A new computational method driven by machine learning techniques will assist humans in the multi-step process of dressing up.
According to computer scientists from the Georgia Institute of Technology and Google Brain -- Google's artificial intelligence research arm -- the task of dressing up is quite complex and involves several different physical interactions between the character and his or her clothing, primarily guided by the person's sense of touch.
‘In the fast moving world, the task of dressing up in a short span has become quite complex. This newly developed technology is more likely to help humans in the future.’
The team leveraged simulation to teach a neural network to accomplish the complex tasks of dressing by breaking down the task into smaller pieces with well-defined goals.

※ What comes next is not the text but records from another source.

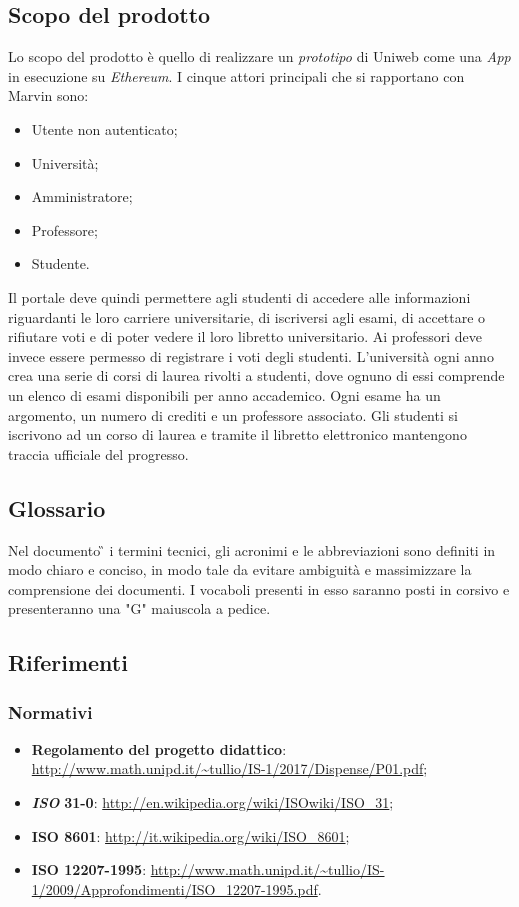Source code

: \subsection{Scopo del prodotto}
Lo scopo del prodotto è quello di realizzare un \emph{prototipo} di Uniweb come una \emph{\DJ App} in esecuzione su \emph{Ethereum}. I cinque attori principali che si rapportano con Marvin sono:
\begin{itemize}
	\item Utente non autenticato; 
	\item Università;
	\item Amministratore;
	\item Professore;
	\item Studente.
\end{itemize} 
Il portale deve quindi permettere agli studenti di accedere alle informazioni riguardanti le loro carriere universitarie, di iscriversi agli esami, di accettare o rifiutare voti e di poter vedere il loro libretto universitario.
Ai professori deve invece essere permesso di registrare i voti degli studenti.
L'università ogni anno crea una serie di corsi di laurea rivolti a studenti, dove ognuno di essi comprende un elenco di esami disponibili per anno accademico. Ogni esame ha un argomento, un numero di crediti e un professore associato. Gli studenti si iscrivono ad un corso di laurea e tramite il libretto elettronico mantengono traccia ufficiale del progresso.

\subsection{Glossario}
Nel documento \G{} i termini tecnici, gli acronimi e le abbreviazioni sono definiti in modo chiaro e conciso, in modo tale da evitare ambiguità e massimizzare la comprensione dei documenti.
\newline I vocaboli presenti in esso saranno posti in corsivo e presenteranno una "G" maiuscola a pedice.
\subsection{Riferimenti}
\subsubsection{Normativi}
\begin{itemize}
	\item
	\textbf{Regolamento del progetto didattico}:
	\url{http://www.math.unipd.it/~tullio/IS-1/2017/Dispense/P01.pdf};
	\item
	\textbf{\textit{ISO}} \textbf{31-0}: \url{http://en.wikipedia.org/wiki/ISOwiki/ISO\_31};
	\item
	\textbf{ISO 8601}: \url{http://it.wikipedia.org/wiki/ISO\_8601};
	\item
	\textbf{ISO 12207-1995}: \url{http://www.math.unipd.it/~tullio/IS-1/2009/Approfondimenti/ISO\_12207-1995.pdf}.
\end{itemize}
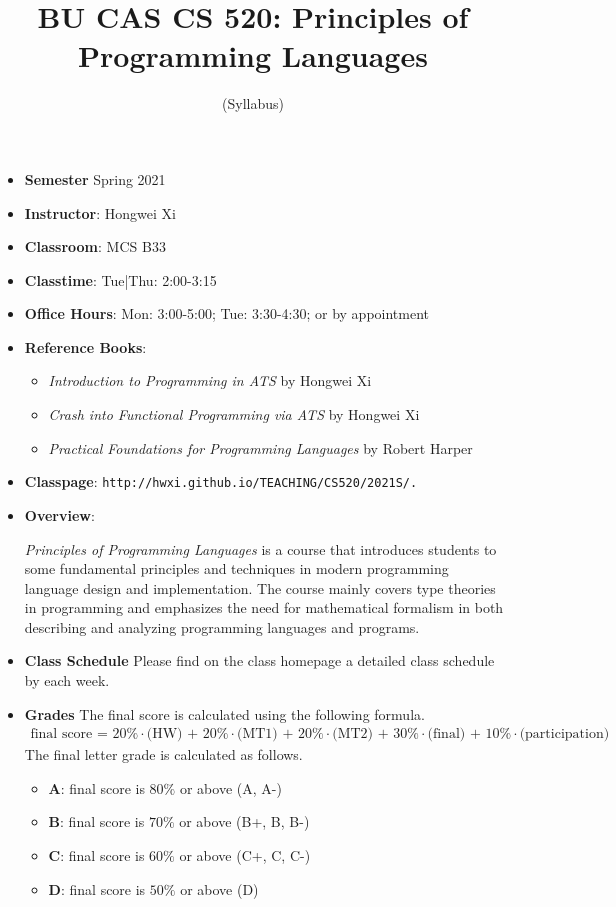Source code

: \documentclass[11pt]{article}
\title{BU CAS CS 520: Principles of Programming Languages}
\author{(Syllabus)}
\date{}
\begin{document}
\maketitle
\thispagestyle{empty}

\begin{itemize}
\item {\bf Semester} Spring 2021
\item {\bf Instructor}: Hongwei Xi
\item {\bf Classroom}: MCS B33
\item {\bf Classtime}: Tue|Thu: 2:00-3:15
\item {\bf Office Hours}: Mon: 3:00-5:00; Tue: 3:30-4:30; or by appointment

\item {\bf Reference Books}:\kern6pt
\begin{itemize}
\item
{\em Introduction to Programming in ATS} by Hongwei Xi
\item
{\em Crash into Functional Programming via ATS} by Hongwei Xi
\item
{\em Practical Foundations for Programming Languages} by Robert Harper
\end{itemize}

\item {\bf Classpage}: {\tt http://hwxi.github.io/TEACHING/CS520/2021S/.}

\item {\bf Overview}:

{\em Principles of Programming Languages} is a course
that introduces students to some fundamental principles and techniques in
modern programming language design and implementation. The course mainly
covers type theories in programming and emphasizes the need for
mathematical formalism in both describing and analyzing programming
languages and programs.

\item {\bf Class Schedule}
Please find on the class homepage a detailed class schedule by each week.

\item {\bf Grades}
The final score is calculated using the following formula.
\[\begin{array}{l}
\mbox{final score = 20\%$\cdot$(HW) + 20\%$\cdot$(MT1) + 20\%$\cdot$(MT2) + 30\%$\cdot$(final) + 10\%$\cdot$(participation)}
\end{array}\]
The final letter grade is calculated as follows.
\begin{itemize}
\item{\bf A}: final score is $80\%$ or above (A, A-)
\item{\bf B}: final score is $70\%$ or above (B+, B, B-)
\item{\bf C}: final score is $60\%$ or above (C+, C, C-)
\item{\bf D}: final score is $50\%$ or above (D)
\end{itemize}


\end{itemize}
\end{document}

It allowed the character to try the task thousands of times and providing reward or penalty signals when the character tries beneficial or detrimental changes to its policy.
The researchers' method then updates the neural network one step at a time to make the discovered positive changes more likely to occur in the future.
"We've opened the door to a new way of animating multi-step interaction tasks in complex environments using reinforcement learning," said lead author Alexander Clegg, a doctoral student at the Georgia Institute of Technology.
"There is still plenty of work to be done continuing down this path, allowing simulation to provide experience and practice for task training in a virtual world."
In the study, the researchers demonstrated their approach on several dressing tasks: putting on a t-shirt, throwing on a jacket and robot-assisted dressing of a sleeve.
With the trained neural network they were able to achieve complex re-enactment of a variety of ways an animated character puts on clothes. Key is incorporating the sense of touch into their framework to overcome the challenges in cloth simulation.
The researchers found that careful selection of the cloth observations and the reward functions in their trained network are crucial to the framework's success. As a result, this novel approach not only enables single dressing sequences but a character controller that can successfully dress under various conditions.
The team will present their work at SIGGRAPH Asia 2018 in Tokyo.